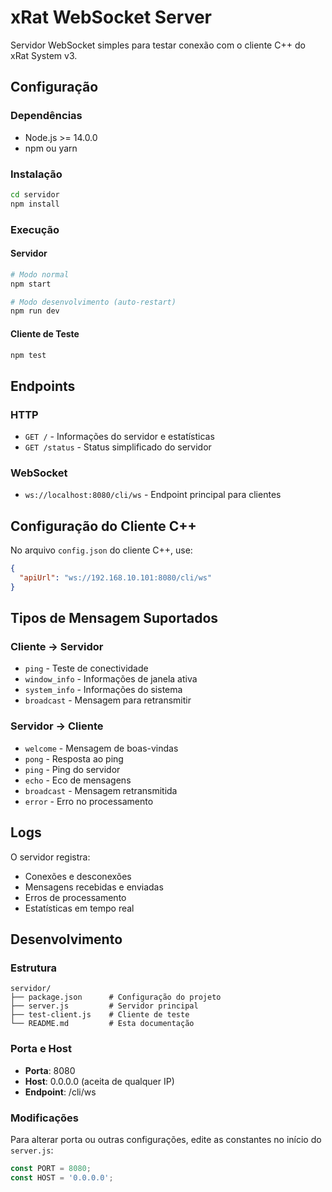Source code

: # xRat WebSocket Server

Servidor WebSocket simples para testar conexão com o cliente C++ do xRat System v3.

## Configuração

### Dependências
- Node.js >= 14.0.0
- npm ou yarn

### Instalação
```bash
cd servidor
npm install
```

### Execução

#### Servidor
```bash
# Modo normal
npm start

# Modo desenvolvimento (auto-restart)
npm run dev
```

#### Cliente de Teste
```bash
npm test
```

## Endpoints

### HTTP
- `GET /` - Informações do servidor e estatísticas
- `GET /status` - Status simplificado do servidor

### WebSocket
- `ws://localhost:8080/cli/ws` - Endpoint principal para clientes

## Configuração do Cliente C++

No arquivo `config.json` do cliente C++, use:
```json
{
  "apiUrl": "ws://192.168.10.101:8080/cli/ws"
}
```

## Tipos de Mensagem Suportados

### Cliente → Servidor
- `ping` - Teste de conectividade
- `window_info` - Informações de janela ativa
- `system_info` - Informações do sistema
- `broadcast` - Mensagem para retransmitir

### Servidor → Cliente
- `welcome` - Mensagem de boas-vindas
- `pong` - Resposta ao ping
- `ping` - Ping do servidor
- `echo` - Eco de mensagens
- `broadcast` - Mensagem retransmitida
- `error` - Erro no processamento

## Logs

O servidor registra:
- Conexões e desconexões
- Mensagens recebidas e enviadas
- Erros de processamento
- Estatísticas em tempo real

## Desenvolvimento

### Estrutura
```
servidor/
├── package.json      # Configuração do projeto
├── server.js         # Servidor principal
├── test-client.js    # Cliente de teste
└── README.md         # Esta documentação
```

### Porta e Host
- **Porta**: 8080
- **Host**: 0.0.0.0 (aceita de qualquer IP)
- **Endpoint**: /cli/ws

### Modificações
Para alterar porta ou outras configurações, edite as constantes no início do `server.js`:
```javascript
const PORT = 8080;
const HOST = '0.0.0.0';
```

───

DIRECTIONS:
Which lines of the data include "processamento"? Copy each of them.

TASK SOLUTION:
- `error` - Erro no processamento
- Erros de processamento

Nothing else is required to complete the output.